**Exercise objective:** Provide the entries once more, identical in every word.

Stored data START

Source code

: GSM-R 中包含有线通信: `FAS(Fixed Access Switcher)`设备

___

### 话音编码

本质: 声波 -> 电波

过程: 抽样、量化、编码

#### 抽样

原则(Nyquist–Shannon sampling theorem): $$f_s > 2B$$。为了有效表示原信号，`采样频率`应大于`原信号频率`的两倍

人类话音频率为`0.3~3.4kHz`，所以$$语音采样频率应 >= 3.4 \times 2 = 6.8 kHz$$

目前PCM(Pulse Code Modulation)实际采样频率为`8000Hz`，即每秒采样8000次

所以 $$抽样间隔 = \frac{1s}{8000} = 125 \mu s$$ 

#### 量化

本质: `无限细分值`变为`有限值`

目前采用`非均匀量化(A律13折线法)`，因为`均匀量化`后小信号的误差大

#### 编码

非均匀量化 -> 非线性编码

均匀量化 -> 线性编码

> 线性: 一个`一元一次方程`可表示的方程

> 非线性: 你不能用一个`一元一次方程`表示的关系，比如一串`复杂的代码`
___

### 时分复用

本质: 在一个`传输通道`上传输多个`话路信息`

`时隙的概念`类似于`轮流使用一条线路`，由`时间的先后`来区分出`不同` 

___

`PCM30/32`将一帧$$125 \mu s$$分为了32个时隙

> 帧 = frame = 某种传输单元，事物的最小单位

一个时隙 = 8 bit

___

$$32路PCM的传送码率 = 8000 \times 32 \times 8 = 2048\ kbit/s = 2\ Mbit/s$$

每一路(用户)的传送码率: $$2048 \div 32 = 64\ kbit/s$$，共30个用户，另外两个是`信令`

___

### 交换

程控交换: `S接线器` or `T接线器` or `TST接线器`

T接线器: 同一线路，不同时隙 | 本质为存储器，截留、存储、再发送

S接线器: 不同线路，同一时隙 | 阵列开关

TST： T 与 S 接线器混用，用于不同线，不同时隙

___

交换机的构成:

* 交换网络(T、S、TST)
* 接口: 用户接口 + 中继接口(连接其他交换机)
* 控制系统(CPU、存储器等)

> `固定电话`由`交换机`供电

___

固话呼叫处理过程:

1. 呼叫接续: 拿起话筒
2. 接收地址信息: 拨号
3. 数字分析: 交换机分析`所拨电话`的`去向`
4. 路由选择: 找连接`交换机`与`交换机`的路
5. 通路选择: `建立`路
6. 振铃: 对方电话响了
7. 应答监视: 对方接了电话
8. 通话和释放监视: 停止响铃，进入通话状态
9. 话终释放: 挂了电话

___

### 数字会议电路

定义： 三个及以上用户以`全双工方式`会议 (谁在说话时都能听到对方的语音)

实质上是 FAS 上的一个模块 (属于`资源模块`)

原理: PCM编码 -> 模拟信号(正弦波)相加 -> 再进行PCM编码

Stored data END

**Output of the task:**
Source code

: GSM-R 中包含有线通信: `FAS(Fixed Access Switcher)`设备

___

### 话音编码

本质: 声波 -> 电波

过程: 抽样、量化、编码

#### 抽样

原则(Nyquist–Shannon sampling theorem): $$f_s > 2B$$。为了有效表示原信号，`采样频率`应大于`原信号频率`的两倍

人类话音频率为`0.3~3.4kHz`，所以$$语音采样频率应 >= 3.4 \times 2 = 6.8 kHz$$

目前PCM(Pulse Code Modulation)实际采样频率为`8000Hz`，即每秒采样8000次

所以 $$抽样间隔 = \frac{1s}{8000} = 125 \mu s$$ 

#### 量化

本质: `无限细分值`变为`有限值`

目前采用`非均匀量化(A律13折线法)`，因为`均匀量化`后小信号的误差大

#### 编码

非均匀量化 -> 非线性编码

均匀量化 -> 线性编码

> 线性: 一个`一元一次方程`可表示的方程

> 非线性: 你不能用一个`一元一次方程`表示的关系，比如一串`复杂的代码`
___

### 时分复用

本质: 在一个`传输通道`上传输多个`话路信息`

`时隙的概念`类似于`轮流使用一条线路`，由`时间的先后`来区分出`不同` 

___

`PCM30/32`将一帧$$125 \mu s$$分为了32个时隙

> 帧 = frame = 某种传输单元，事物的最小单位

一个时隙 = 8 bit

___

$$32路PCM的传送码率 = 8000 \times 32 \times 8 = 2048\ kbit/s = 2\ Mbit/s$$

每一路(用户)的传送码率: $$2048 \div 32 = 64\ kbit/s$$，共30个用户，另外两个是`信令`

___

### 交换

程控交换: `S接线器` or `T接线器` or `TST接线器`

T接线器: 同一线路，不同时隙 | 本质为存储器，截留、存储、再发送

S接线器: 不同线路，同一时隙 | 阵列开关

TST： T 与 S 接线器混用，用于不同线，不同时隙

___

交换机的构成:

* 交换网络(T、S、TST)
* 接口: 用户接口 + 中继接口(连接其他交换机)
* 控制系统(CPU、存储器等)

> `固定电话`由`交换机`供电

___

固话呼叫处理过程:

1. 呼叫接续: 拿起话筒
2. 接收地址信息: 拨号
3. 数字分析: 交换机分析`所拨电话`的`去向`
4. 路由选择: 找连接`交换机`与`交换机`的路
5. 通路选择: `建立`路
6. 振铃: 对方电话响了
7. 应答监视: 对方接了电话
8. 通话和释放监视: 停止响铃，进入通话状态
9. 话终释放: 挂了电话

___

### 数字会议电路

定义： 三个及以上用户以`全双工方式`会议 (谁在说话时都能听到对方的语音)

实质上是 FAS 上的一个模块 (属于`资源模块`)

原理: PCM编码 -> 模拟信号(正弦波)相加 -> 再进行PCM编码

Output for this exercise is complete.